* _Record extracts_:

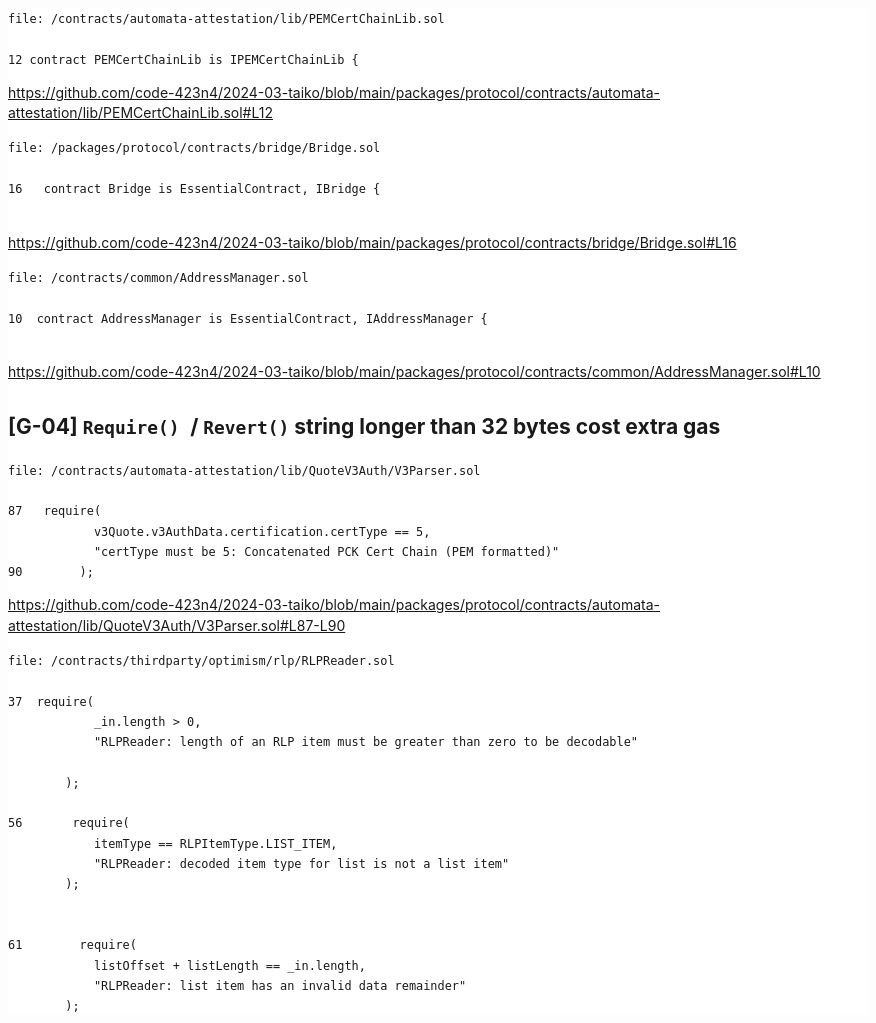 
```solidity
file: /contracts/automata-attestation/lib/PEMCertChainLib.sol

12 contract PEMCertChainLib is IPEMCertChainLib {

```
https://github.com/code-423n4/2024-03-taiko/blob/main/packages/protocol/contracts/automata-attestation/lib/PEMCertChainLib.sol#L12


```solidity
file: /packages/protocol/contracts/bridge/Bridge.sol

16   contract Bridge is EssentialContract, IBridge {


```
https://github.com/code-423n4/2024-03-taiko/blob/main/packages/protocol/contracts/bridge/Bridge.sol#L16


```solidity
file: /contracts/common/AddressManager.sol

10  contract AddressManager is EssentialContract, IAddressManager {


```
https://github.com/code-423n4/2024-03-taiko/blob/main/packages/protocol/contracts/common/AddressManager.sol#L10



## [G-04] `Require() `/ `Revert()` string longer than 32 bytes cost extra gas 


```solidity
file: /contracts/automata-attestation/lib/QuoteV3Auth/V3Parser.sol

87   require(
            v3Quote.v3AuthData.certification.certType == 5,
            "certType must be 5: Concatenated PCK Cert Chain (PEM formatted)"
90        );

```
https://github.com/code-423n4/2024-03-taiko/blob/main/packages/protocol/contracts/automata-attestation/lib/QuoteV3Auth/V3Parser.sol#L87-L90


```solidity
file: /contracts/thirdparty/optimism/rlp/RLPReader.sol

37  require(
            _in.length > 0,
            "RLPReader: length of an RLP item must be greater than zero to be decodable"
        
        );

56       require(
            itemType == RLPItemType.LIST_ITEM,
            "RLPReader: decoded item type for list is not a list item"
        );


61        require(
            listOffset + listLength == _in.length,
            "RLPReader: list item has an invalid data remainder"
        );
```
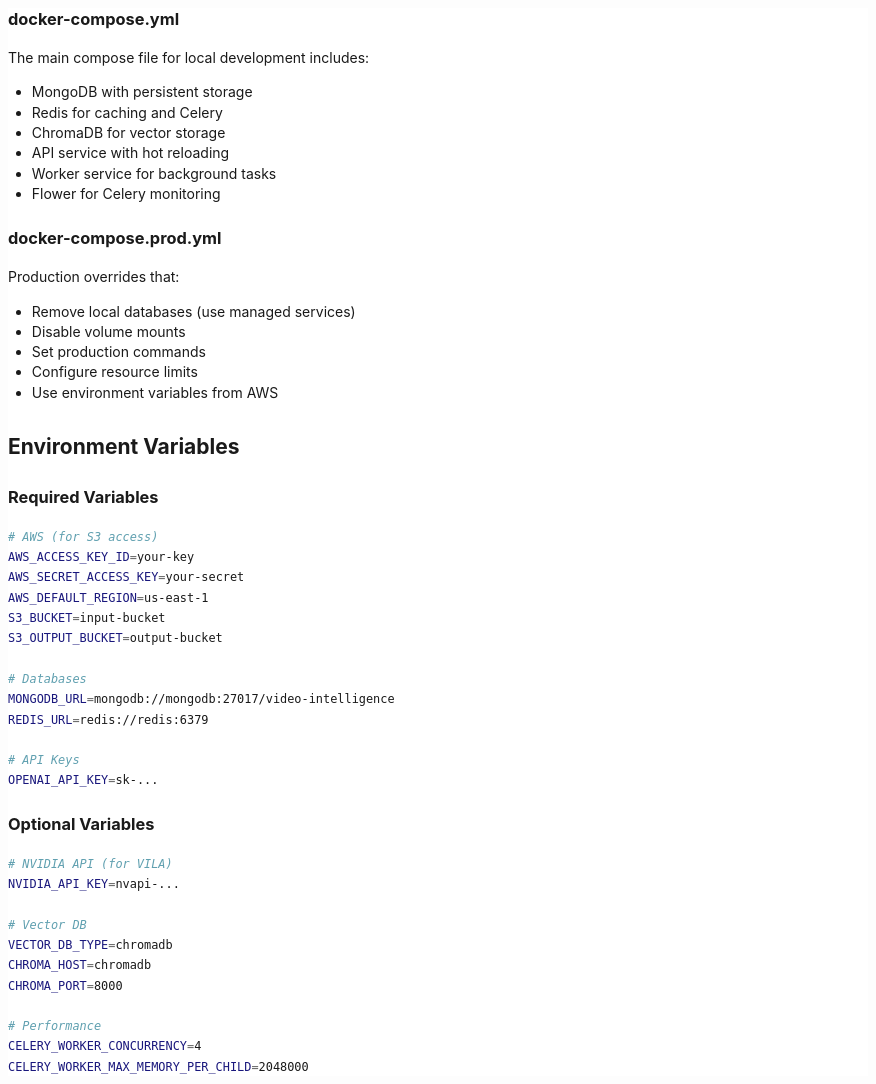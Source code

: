 ### docker-compose.yml

The main compose file for local development includes:

- MongoDB with persistent storage
- Redis for caching and Celery
- ChromaDB for vector storage
- API service with hot reloading
- Worker service for background tasks
- Flower for Celery monitoring

### docker-compose.prod.yml

Production overrides that:
- Remove local databases (use managed services)
- Disable volume mounts
- Set production commands
- Configure resource limits
- Use environment variables from AWS

## Environment Variables

### Required Variables

```bash
# AWS (for S3 access)
AWS_ACCESS_KEY_ID=your-key
AWS_SECRET_ACCESS_KEY=your-secret
AWS_DEFAULT_REGION=us-east-1
S3_BUCKET=input-bucket
S3_OUTPUT_BUCKET=output-bucket

# Databases
MONGODB_URL=mongodb://mongodb:27017/video-intelligence
REDIS_URL=redis://redis:6379

# API Keys
OPENAI_API_KEY=sk-...
```

### Optional Variables

```bash
# NVIDIA API (for VILA)
NVIDIA_API_KEY=nvapi-...

# Vector DB
VECTOR_DB_TYPE=chromadb
CHROMA_HOST=chromadb
CHROMA_PORT=8000

# Performance
CELERY_WORKER_CONCURRENCY=4
CELERY_WORKER_MAX_MEMORY_PER_CHILD=2048000
```
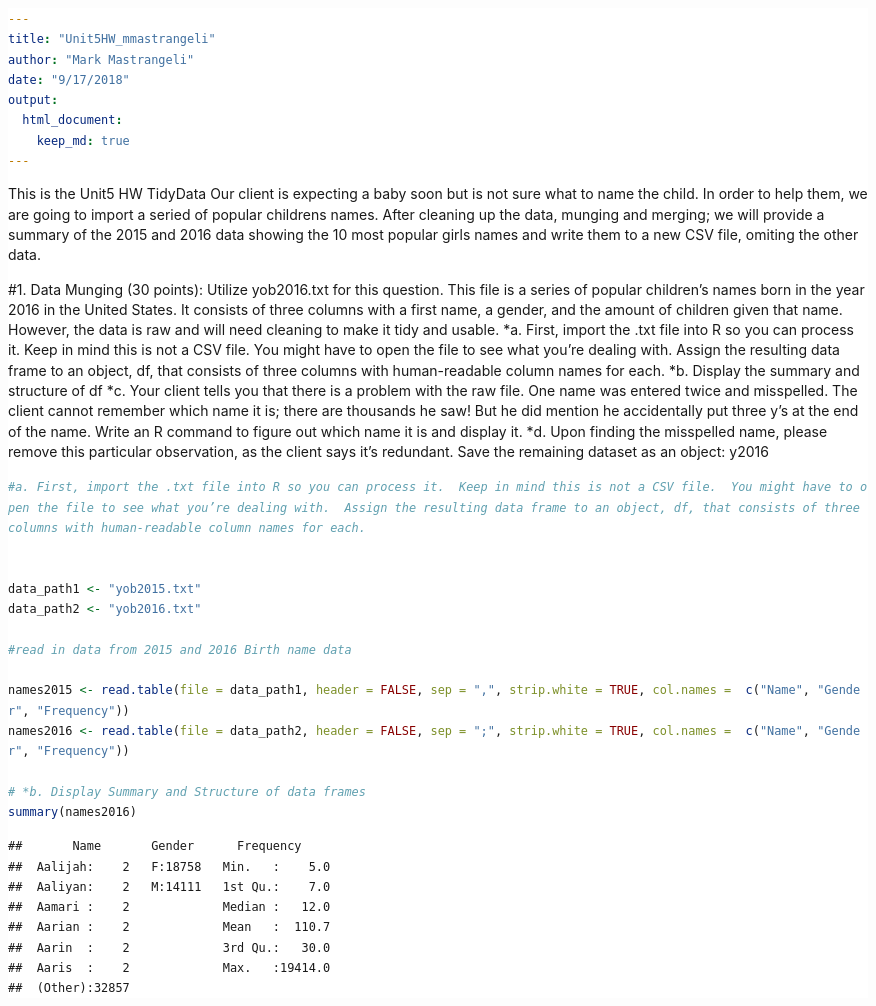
 ```yaml
---
title: "Unit5HW_mmastrangeli"
author: "Mark Mastrangeli"
date: "9/17/2018"
output: 
  html_document:
    keep_md: true
---
```



This is the Unit5 HW TidyData
Our client is expecting a baby soon but is not sure what to name the child. In order to help them, we are going to import a seried of popular childrens names. After cleaning up the data, munging and merging; we will provide a summary of the 2015 and 2016 data showing the 10 most popular girls names and write them to a new CSV file, omiting the other data. 

#1.	Data Munging (30 points): Utilize yob2016.txt for this question. This file is a series of popular children’s names born in the year 2016 in the United States.  It consists of three columns with a first name, a gender, and the amount of children given that name.  However, the data is raw and will need cleaning to make it tidy and usable.
*a.	First, import the .txt file into R so you can process it.  Keep in mind this is not a CSV file.  You might have to open the file to see what you’re dealing with.  Assign the resulting data frame to an object, df, that consists of three columns with human-readable column names for each.
*b.	Display the summary and structure of df
*c.	Your client tells you that there is a problem with the raw file.  One name was entered twice and misspelled.  The client cannot remember which name it is; there are thousands he saw! But he did mention he accidentally put three y’s at the end of the name.  Write an R command to figure out which name it is and display it.
*d.	Upon finding the misspelled name, please remove this particular observation, as the client says it’s redundant.  Save the remaining dataset as an object: y2016 

```r
#a.	First, import the .txt file into R so you can process it.  Keep in mind this is not a CSV file.  You might have to open the file to see what you’re dealing with.  Assign the resulting data frame to an object, df, that consists of three columns with human-readable column names for each.


data_path1 <- "yob2015.txt"
data_path2 <- "yob2016.txt"

#read in data from 2015 and 2016 Birth name data

names2015 <- read.table(file = data_path1, header = FALSE, sep = ",", strip.white = TRUE, col.names =  c("Name", "Gender", "Frequency"))
names2016 <- read.table(file = data_path2, header = FALSE, sep = ";", strip.white = TRUE, col.names =  c("Name", "Gender", "Frequency"))

# *b. Display Summary and Structure of data frames
summary(names2016)
```

```
##       Name       Gender      Frequency      
##  Aalijah:    2   F:18758   Min.   :    5.0  
##  Aaliyan:    2   M:14111   1st Qu.:    7.0  
##  Aamari :    2             Median :   12.0  
##  Aarian :    2             Mean   :  110.7  
##  Aarin  :    2             3rd Qu.:   30.0  
##  Aaris  :    2             Max.   :19414.0  
##  (Other):32857
```
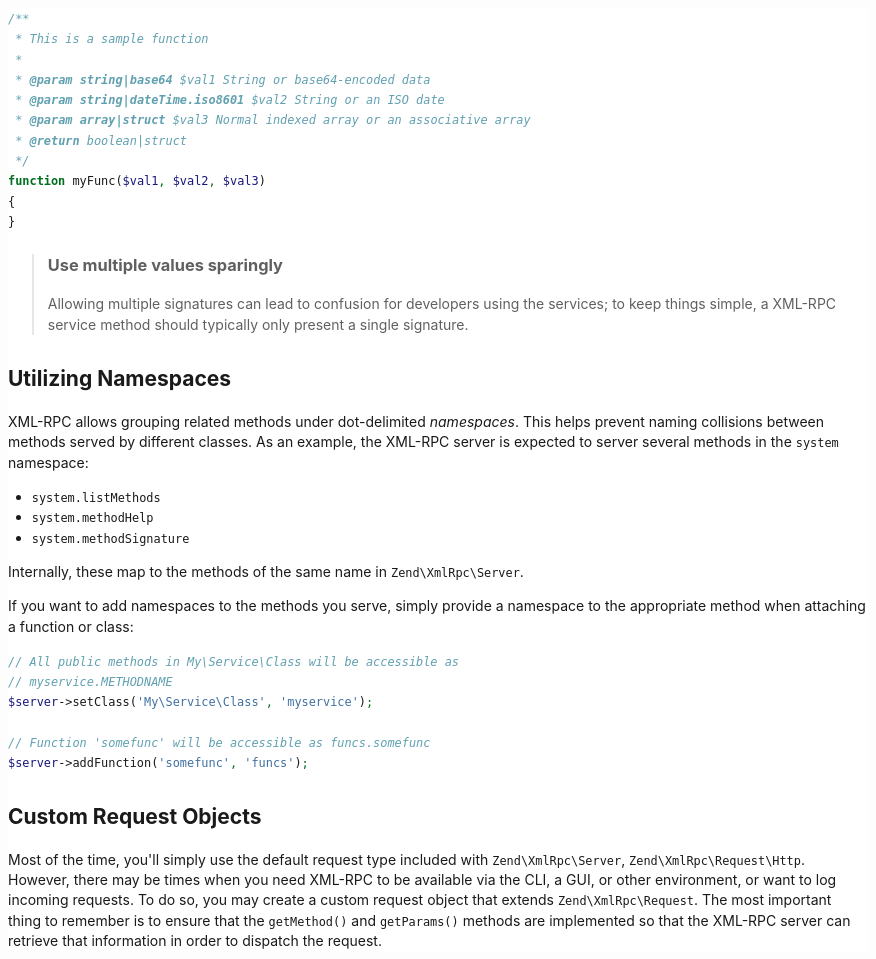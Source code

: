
 ```php
/**
 * This is a sample function
 *
 * @param string|base64 $val1 String or base64-encoded data
 * @param string|dateTime.iso8601 $val2 String or an ISO date
 * @param array|struct $val3 Normal indexed array or an associative array
 * @return boolean|struct
 */
function myFunc($val1, $val2, $val3)
{
}
```

> ### Use multiple values sparingly
>
> Allowing multiple signatures can lead to confusion for developers using the
> services; to keep things simple, a XML-RPC service method should typically
> only present a single signature.

## Utilizing Namespaces

XML-RPC allows grouping related methods under dot-delimited *namespaces*. This
helps prevent naming collisions between methods served by different classes. As
an example, the XML-RPC server is expected to server several methods in the
`system` namespace:

- `system.listMethods`
- `system.methodHelp`
- `system.methodSignature`

Internally, these map to the methods of the same name in `Zend\XmlRpc\Server`.

If you want to add namespaces to the methods you serve, simply provide a
namespace to the appropriate method when attaching a function or class:

```php
// All public methods in My\Service\Class will be accessible as
// myservice.METHODNAME
$server->setClass('My\Service\Class', 'myservice');

// Function 'somefunc' will be accessible as funcs.somefunc
$server->addFunction('somefunc', 'funcs');
```

## Custom Request Objects

Most of the time, you'll simply use the default request type included with
`Zend\XmlRpc\Server`, `Zend\XmlRpc\Request\Http`. However, there may be times
when you need XML-RPC to be available via the CLI, a GUI, or other environment,
or want to log incoming requests. To do so, you may create a custom request
object that extends `Zend\XmlRpc\Request`. The most important thing to remember
is to ensure that the `getMethod()` and `getParams()` methods are implemented so
that the XML-RPC server can retrieve that information in order to dispatch the
request.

* _Aim of the task_:
Without including any picture, reproduce all of the material exactly.

* _Answer section_:
```solidity
file: /contracts/automata-attestation/lib/PEMCertChainLib.sol

12 contract PEMCertChainLib is IPEMCertChainLib {

```
https://github.com/code-423n4/2024-03-taiko/blob/main/packages/protocol/contracts/automata-attestation/lib/PEMCertChainLib.sol#L12


```solidity
file: /packages/protocol/contracts/bridge/Bridge.sol

16   contract Bridge is EssentialContract, IBridge {


```
https://github.com/code-423n4/2024-03-taiko/blob/main/packages/protocol/contracts/bridge/Bridge.sol#L16


```solidity
file: /contracts/common/AddressManager.sol

10  contract AddressManager is EssentialContract, IAddressManager {


```
https://github.com/code-423n4/2024-03-taiko/blob/main/packages/protocol/contracts/common/AddressManager.sol#L10



## [G-04] `Require() `/ `Revert()` string longer than 32 bytes cost extra gas 


```solidity
file: /contracts/automata-attestation/lib/QuoteV3Auth/V3Parser.sol

87   require(
            v3Quote.v3AuthData.certification.certType == 5,
            "certType must be 5: Concatenated PCK Cert Chain (PEM formatted)"
90        );

```
https://github.com/code-423n4/2024-03-taiko/blob/main/packages/protocol/contracts/automata-attestation/lib/QuoteV3Auth/V3Parser.sol#L87-L90


```solidity
file: /contracts/thirdparty/optimism/rlp/RLPReader.sol

37  require(
            _in.length > 0,
            "RLPReader: length of an RLP item must be greater than zero to be decodable"
        
        );

56       require(
            itemType == RLPItemType.LIST_ITEM,
            "RLPReader: decoded item type for list is not a list item"
        );


61        require(
            listOffset + listLength == _in.length,
            "RLPReader: list item has an invalid data remainder"
        );
```
Source code

: ### docker-compose.yml

The main compose file for local development includes:

- MongoDB with persistent storage
- Redis for caching and Celery
- ChromaDB for vector storage
- API service with hot reloading
- Worker service for background tasks
- Flower for Celery monitoring

### docker-compose.prod.yml

Production overrides that:
- Remove local databases (use managed services)
- Disable volume mounts
- Set production commands
- Configure resource limits
- Use environment variables from AWS

## Environment Variables

### Required Variables

```bash
# AWS (for S3 access)
AWS_ACCESS_KEY_ID=your-key
AWS_SECRET_ACCESS_KEY=your-secret
AWS_DEFAULT_REGION=us-east-1
S3_BUCKET=input-bucket
S3_OUTPUT_BUCKET=output-bucket

# Databases
MONGODB_URL=mongodb://mongodb:27017/video-intelligence
REDIS_URL=redis://redis:6379

# API Keys
OPENAI_API_KEY=sk-...
```

### Optional Variables

```bash
# NVIDIA API (for VILA)
NVIDIA_API_KEY=nvapi-...

# Vector DB
VECTOR_DB_TYPE=chromadb
CHROMA_HOST=chromadb
CHROMA_PORT=8000

# Performance
CELERY_WORKER_CONCURRENCY=4
CELERY_WORKER_MAX_MEMORY_PER_CHILD=2048000
```
 ```yaml
---
title: "Unit5HW_mmastrangeli"
author: "Mark Mastrangeli"
date: "9/17/2018"
output: 
  html_document:
    keep_md: true
---
```



This is the Unit5 HW TidyData
Our client is expecting a baby soon but is not sure what to name the child. In order to help them, we are going to import a seried of popular childrens names. After cleaning up the data, munging and merging; we will provide a summary of the 2015 and 2016 data showing the 10 most popular girls names and write them to a new CSV file, omiting the other data. 

#1.	Data Munging (30 points): Utilize yob2016.txt for this question. This file is a series of popular children’s names born in the year 2016 in the United States.  It consists of three columns with a first name, a gender, and the amount of children given that name.  However, the data is raw and will need cleaning to make it tidy and usable.
*a.	First, import the .txt file into R so you can process it.  Keep in mind this is not a CSV file.  You might have to open the file to see what you’re dealing with.  Assign the resulting data frame to an object, df, that consists of three columns with human-readable column names for each.
*b.	Display the summary and structure of df
*c.	Your client tells you that there is a problem with the raw file.  One name was entered twice and misspelled.  The client cannot remember which name it is; there are thousands he saw! But he did mention he accidentally put three y’s at the end of the name.  Write an R command to figure out which name it is and display it.
*d.	Upon finding the misspelled name, please remove this particular observation, as the client says it’s redundant.  Save the remaining dataset as an object: y2016 

```r
#a.	First, import the .txt file into R so you can process it.  Keep in mind this is not a CSV file.  You might have to open the file to see what you’re dealing with.  Assign the resulting data frame to an object, df, that consists of three columns with human-readable column names for each.


data_path1 <- "yob2015.txt"
data_path2 <- "yob2016.txt"

#read in data from 2015 and 2016 Birth name data

names2015 <- read.table(file = data_path1, header = FALSE, sep = ",", strip.white = TRUE, col.names =  c("Name", "Gender", "Frequency"))
names2016 <- read.table(file = data_path2, header = FALSE, sep = ";", strip.white = TRUE, col.names =  c("Name", "Gender", "Frequency"))

# *b. Display Summary and Structure of data frames
summary(names2016)
```

```
##       Name       Gender      Frequency      
##  Aalijah:    2   F:18758   Min.   :    5.0  
##  Aaliyan:    2   M:14111   1st Qu.:    7.0  
##  Aamari :    2             Median :   12.0  
##  Aarian :    2             Mean   :  110.7  
##  Aarin  :    2             3rd Qu.:   30.0  
##  Aaris  :    2             Max.   :19414.0  
##  (Other):32857
```
Source code

:
 ```php
/**
 * This is a sample function
 *
 * @param string|base64 $val1 String or base64-encoded data
 * @param string|dateTime.iso8601 $val2 String or an ISO date
 * @param array|struct $val3 Normal indexed array or an associative array
 * @return boolean|struct
 */
function myFunc($val1, $val2, $val3)
{
}
```

> ### Use multiple values sparingly
>
> Allowing multiple signatures can lead to confusion for developers using the
> services; to keep things simple, a XML-RPC service method should typically
> only present a single signature.

## Utilizing Namespaces

XML-RPC allows grouping related methods under dot-delimited *namespaces*. This
helps prevent naming collisions between methods served by different classes. As
an example, the XML-RPC server is expected to server several methods in the
`system` namespace:

- `system.listMethods`
- `system.methodHelp`
- `system.methodSignature`

Internally, these map to the methods of the same name in `Zend\XmlRpc\Server`.

If you want to add namespaces to the methods you serve, simply provide a
namespace to the appropriate method when attaching a function or class:

```php
// All public methods in My\Service\Class will be accessible as
// myservice.METHODNAME
$server->setClass('My\Service\Class', 'myservice');

// Function 'somefunc' will be accessible as funcs.somefunc
$server->addFunction('somefunc', 'funcs');
```

## Custom Request Objects

Most of the time, you'll simply use the default request type included with
`Zend\XmlRpc\Server`, `Zend\XmlRpc\Request\Http`. However, there may be times
when you need XML-RPC to be available via the CLI, a GUI, or other environment,
or want to log incoming requests. To do so, you may create a custom request
object that extends `Zend\XmlRpc\Request`. The most important thing to remember
is to ensure that the `getMethod()` and `getParams()` methods are implemented so
that the XML-RPC server can retrieve that information in order to dispatch the
request.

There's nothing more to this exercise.